First is scientists thinking in terms of concepts which fall outside the dominant paradigm of their science. That might be because those concepts are too broad, or too philosophical, or too interdisciplinary. For example, machine learning researchers are often inspired by analogies to evolution, or beliefs about human cognition, or issues in philosophy of language - which are all very hard to explore deeply in a conventional machine learning paper! Often such ideas are mentioned briefly in papers, perhaps in the motivation section - but there’s not the freedom to analyse them with the level of detail and rigour that is required for making progress on tricky conceptual questions.
Secondly, scientists often have strong visions for what their field could achieve, and long-term aspirations for their research. These ideas may make a big difference to what subfields or problems those researchers focus on. In the case of AI, some researchers aim to automate a wide range of tasks, or to understand intelligence, or to build safe AGI. Again, though, these aren’t ideas which the institutions and processes of the field of AI are able to thoroughly discuss and evaluate - instead, they are shared and developed primarily in informal ways.

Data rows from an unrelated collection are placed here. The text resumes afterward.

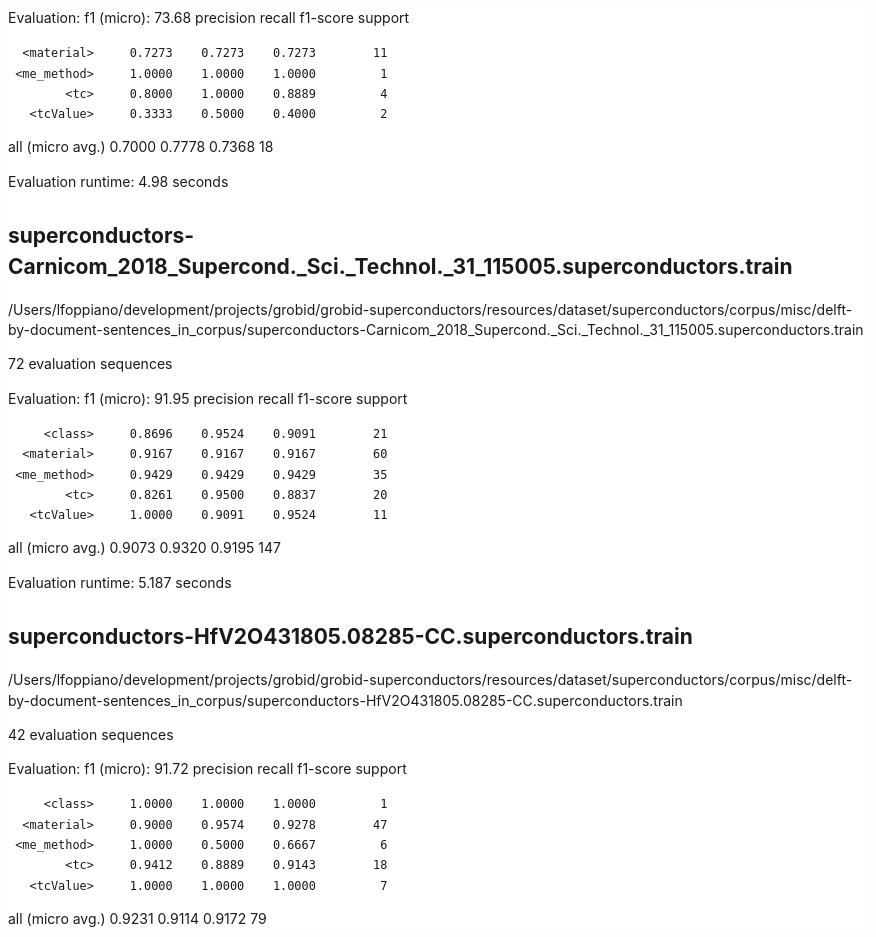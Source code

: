 Evaluation:
	f1 (micro): 73.68
                  precision    recall  f1-score   support

      <material>     0.7273    0.7273    0.7273        11
     <me_method>     1.0000    1.0000    1.0000         1
            <tc>     0.8000    1.0000    0.8889         4
       <tcValue>     0.3333    0.5000    0.4000         2

all (micro avg.)     0.7000    0.7778    0.7368        18

Evaluation runtime: 4.98 seconds 
## superconductors-Carnicom_2018_Supercond._Sci._Technol._31_115005.superconductors.train

/Users/lfoppiano/development/projects/grobid/grobid-superconductors/resources/dataset/superconductors/corpus/misc/delft-by-document-sentences_in_corpus/superconductors-Carnicom_2018_Supercond._Sci._Technol._31_115005.superconductors.train

72 evaluation sequences


Evaluation:
	f1 (micro): 91.95
                  precision    recall  f1-score   support

         <class>     0.8696    0.9524    0.9091        21
      <material>     0.9167    0.9167    0.9167        60
     <me_method>     0.9429    0.9429    0.9429        35
            <tc>     0.8261    0.9500    0.8837        20
       <tcValue>     1.0000    0.9091    0.9524        11

all (micro avg.)     0.9073    0.9320    0.9195       147

Evaluation runtime: 5.187 seconds 
## superconductors-HfV2O431805.08285-CC.superconductors.train

/Users/lfoppiano/development/projects/grobid/grobid-superconductors/resources/dataset/superconductors/corpus/misc/delft-by-document-sentences_in_corpus/superconductors-HfV2O431805.08285-CC.superconductors.train

42 evaluation sequences


Evaluation:
	f1 (micro): 91.72
                  precision    recall  f1-score   support

         <class>     1.0000    1.0000    1.0000         1
      <material>     0.9000    0.9574    0.9278        47
     <me_method>     1.0000    0.5000    0.6667         6
            <tc>     0.9412    0.8889    0.9143        18
       <tcValue>     1.0000    1.0000    1.0000         7

all (micro avg.)     0.9231    0.9114    0.9172        79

Now, I’m not advocating for these ideas to be treated the same as existing scientific research - I think norms about empiricism are very important to science’s success. But the current situation is far from ideal. As one example, Rich Sutton’s essay on the bitter lesson in AI was published on his blog, and then sparked a fragmented discussion on other blogs and personal facebook walls. Yet in my opinion this argument about AI, which draws on his many decades of experience in the field, is one of the most crucial ideas for the field to understand and evaluate properly. So I think we need venues for such discussions to occur in parallel with the process of doing research that conforms to standard publication norms.

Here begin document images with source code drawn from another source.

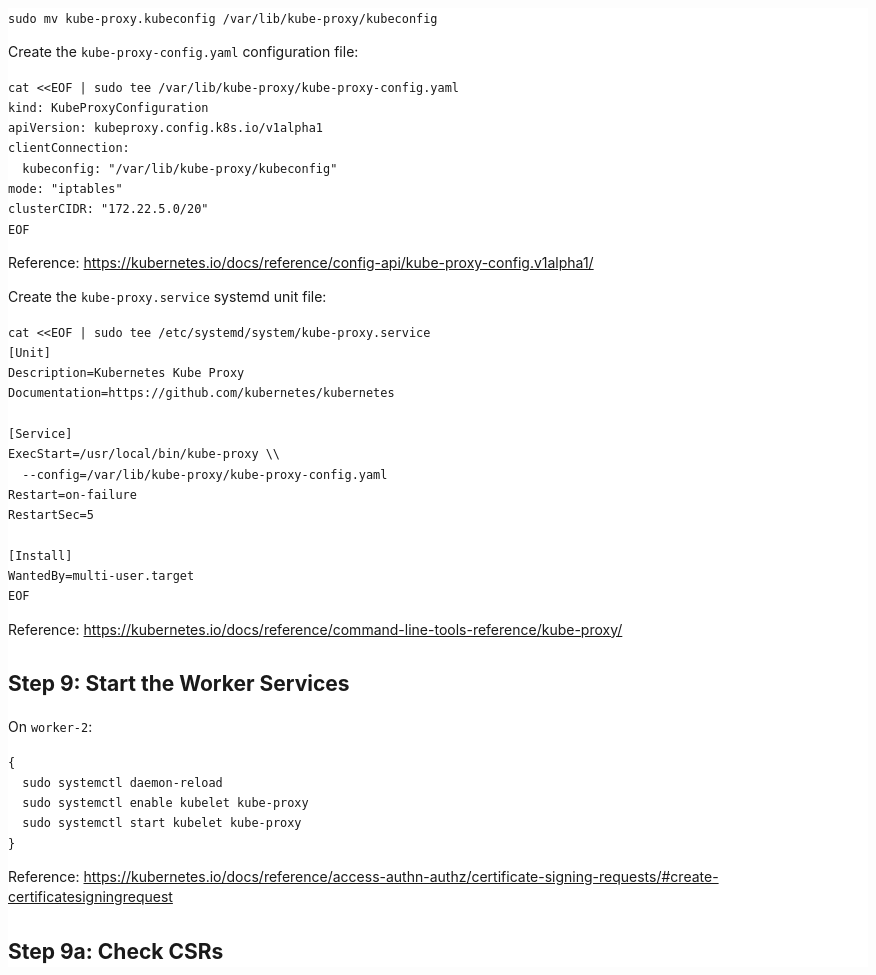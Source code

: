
 ```
sudo mv kube-proxy.kubeconfig /var/lib/kube-proxy/kubeconfig
```

Create the `kube-proxy-config.yaml` configuration file:

```
cat <<EOF | sudo tee /var/lib/kube-proxy/kube-proxy-config.yaml
kind: KubeProxyConfiguration
apiVersion: kubeproxy.config.k8s.io/v1alpha1
clientConnection:
  kubeconfig: "/var/lib/kube-proxy/kubeconfig"
mode: "iptables"
clusterCIDR: "172.22.5.0/20"
EOF
```

Reference: https://kubernetes.io/docs/reference/config-api/kube-proxy-config.v1alpha1/

Create the `kube-proxy.service` systemd unit file:

```
cat <<EOF | sudo tee /etc/systemd/system/kube-proxy.service
[Unit]
Description=Kubernetes Kube Proxy
Documentation=https://github.com/kubernetes/kubernetes

[Service]
ExecStart=/usr/local/bin/kube-proxy \\
  --config=/var/lib/kube-proxy/kube-proxy-config.yaml
Restart=on-failure
RestartSec=5

[Install]
WantedBy=multi-user.target
EOF
```
Reference: https://kubernetes.io/docs/reference/command-line-tools-reference/kube-proxy/

## Step 9: Start the Worker Services

On `worker-2`:

```
{
  sudo systemctl daemon-reload
  sudo systemctl enable kubelet kube-proxy
  sudo systemctl start kubelet kube-proxy
}
```


Reference: https://kubernetes.io/docs/reference/access-authn-authz/certificate-signing-requests/#create-certificatesigningrequest 

## Step 9a: Check CSRs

One key reason I’m currently doing a PhD in philosophy is because I hope that philosophy of science can provide one such venue for addressing important questions which can’t be explored very well within scientific fields themselves. To be clear, I’m not claiming that this is the main focus of philosophy of science - there are many philosophical research questions which, to me and most scientists, seem misguided or confused. But the remit of philosophy of science is broad enough to allow investigations of a wide range of issues, while also rewarding thorough and rigorous analysis. So I’m excited about the field’s potential to bring clarity and insight to the high-level questions scientists are most curious about, especially in AI. Even if this doesn’t allow us to resolve those questions directly, I think it will at least help to tease out different conceptual possibilities, and thereby make an important contribution to scientific - and human - progress.